----- Source data -----

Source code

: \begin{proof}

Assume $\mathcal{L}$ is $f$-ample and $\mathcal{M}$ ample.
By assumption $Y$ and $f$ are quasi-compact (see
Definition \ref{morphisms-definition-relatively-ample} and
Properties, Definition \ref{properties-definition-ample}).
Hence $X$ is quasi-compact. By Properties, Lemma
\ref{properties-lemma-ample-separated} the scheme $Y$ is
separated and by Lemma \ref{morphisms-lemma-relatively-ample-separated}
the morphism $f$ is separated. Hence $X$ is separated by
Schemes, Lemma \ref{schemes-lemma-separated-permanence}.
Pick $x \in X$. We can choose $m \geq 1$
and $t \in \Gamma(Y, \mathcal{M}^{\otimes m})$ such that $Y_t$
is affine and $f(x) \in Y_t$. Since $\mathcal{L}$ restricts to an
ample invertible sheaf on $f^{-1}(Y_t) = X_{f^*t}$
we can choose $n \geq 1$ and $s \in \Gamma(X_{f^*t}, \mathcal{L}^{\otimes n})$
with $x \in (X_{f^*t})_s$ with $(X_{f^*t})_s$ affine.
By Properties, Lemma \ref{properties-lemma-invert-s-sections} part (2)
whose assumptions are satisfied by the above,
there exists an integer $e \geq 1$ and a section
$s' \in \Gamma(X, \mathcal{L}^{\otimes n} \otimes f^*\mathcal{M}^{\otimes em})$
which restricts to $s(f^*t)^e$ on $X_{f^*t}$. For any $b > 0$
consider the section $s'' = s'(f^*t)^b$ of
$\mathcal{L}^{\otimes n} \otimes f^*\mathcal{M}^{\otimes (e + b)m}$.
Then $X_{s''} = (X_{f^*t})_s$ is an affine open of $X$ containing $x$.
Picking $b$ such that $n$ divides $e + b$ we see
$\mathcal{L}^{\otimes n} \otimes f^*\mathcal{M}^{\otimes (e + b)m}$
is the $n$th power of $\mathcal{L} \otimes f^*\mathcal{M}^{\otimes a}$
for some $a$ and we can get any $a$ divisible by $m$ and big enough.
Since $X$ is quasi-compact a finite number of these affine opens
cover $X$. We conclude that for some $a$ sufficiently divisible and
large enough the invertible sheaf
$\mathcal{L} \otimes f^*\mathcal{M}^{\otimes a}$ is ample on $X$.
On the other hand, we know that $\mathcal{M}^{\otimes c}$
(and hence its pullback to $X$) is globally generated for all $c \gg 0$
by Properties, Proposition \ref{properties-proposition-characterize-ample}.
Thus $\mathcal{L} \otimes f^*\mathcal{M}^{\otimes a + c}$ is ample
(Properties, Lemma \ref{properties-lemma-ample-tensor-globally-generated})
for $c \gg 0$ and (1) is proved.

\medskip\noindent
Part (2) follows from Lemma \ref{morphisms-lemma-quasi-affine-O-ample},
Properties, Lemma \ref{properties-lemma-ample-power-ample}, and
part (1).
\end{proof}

-----

_Your assignment_: Each record above should be output again exactly.

_Output for this task_:
Source code

: \begin{proof}

Assume $\mathcal{L}$ is $f$-ample and $\mathcal{M}$ ample.
By assumption $Y$ and $f$ are quasi-compact (see
Definition \ref{morphisms-definition-relatively-ample} and
Properties, Definition \ref{properties-definition-ample}).
Hence $X$ is quasi-compact. By Properties, Lemma
\ref{properties-lemma-ample-separated} the scheme $Y$ is
separated and by Lemma \ref{morphisms-lemma-relatively-ample-separated}
the morphism $f$ is separated. Hence $X$ is separated by
Schemes, Lemma \ref{schemes-lemma-separated-permanence}.
Pick $x \in X$. We can choose $m \geq 1$
and $t \in \Gamma(Y, \mathcal{M}^{\otimes m})$ such that $Y_t$
is affine and $f(x) \in Y_t$. Since $\mathcal{L}$ restricts to an
ample invertible sheaf on $f^{-1}(Y_t) = X_{f^*t}$
we can choose $n \geq 1$ and $s \in \Gamma(X_{f^*t}, \mathcal{L}^{\otimes n})$
with $x \in (X_{f^*t})_s$ with $(X_{f^*t})_s$ affine.
By Properties, Lemma \ref{properties-lemma-invert-s-sections} part (2)
whose assumptions are satisfied by the above,
there exists an integer $e \geq 1$ and a section
$s' \in \Gamma(X, \mathcal{L}^{\otimes n} \otimes f^*\mathcal{M}^{\otimes em})$
which restricts to $s(f^*t)^e$ on $X_{f^*t}$. For any $b > 0$
consider the section $s'' = s'(f^*t)^b$ of
$\mathcal{L}^{\otimes n} \otimes f^*\mathcal{M}^{\otimes (e + b)m}$.
Then $X_{s''} = (X_{f^*t})_s$ is an affine open of $X$ containing $x$.
Picking $b$ such that $n$ divides $e + b$ we see
$\mathcal{L}^{\otimes n} \otimes f^*\mathcal{M}^{\otimes (e + b)m}$
is the $n$th power of $\mathcal{L} \otimes f^*\mathcal{M}^{\otimes a}$
for some $a$ and we can get any $a$ divisible by $m$ and big enough.
Since $X$ is quasi-compact a finite number of these affine opens
cover $X$. We conclude that for some $a$ sufficiently divisible and
large enough the invertible sheaf
$\mathcal{L} \otimes f^*\mathcal{M}^{\otimes a}$ is ample on $X$.
On the other hand, we know that $\mathcal{M}^{\otimes c}$
(and hence its pullback to $X$) is globally generated for all $c \gg 0$
by Properties, Proposition \ref{properties-proposition-characterize-ample}.
Thus $\mathcal{L} \otimes f^*\mathcal{M}^{\otimes a + c}$ is ample
(Properties, Lemma \ref{properties-lemma-ample-tensor-globally-generated})
for $c \gg 0$ and (1) is proved.

\medskip\noindent
Part (2) follows from Lemma \ref{morphisms-lemma-quasi-affine-O-ample},
Properties, Lemma \ref{properties-lemma-ample-power-ample}, and
part (1).
\end{proof}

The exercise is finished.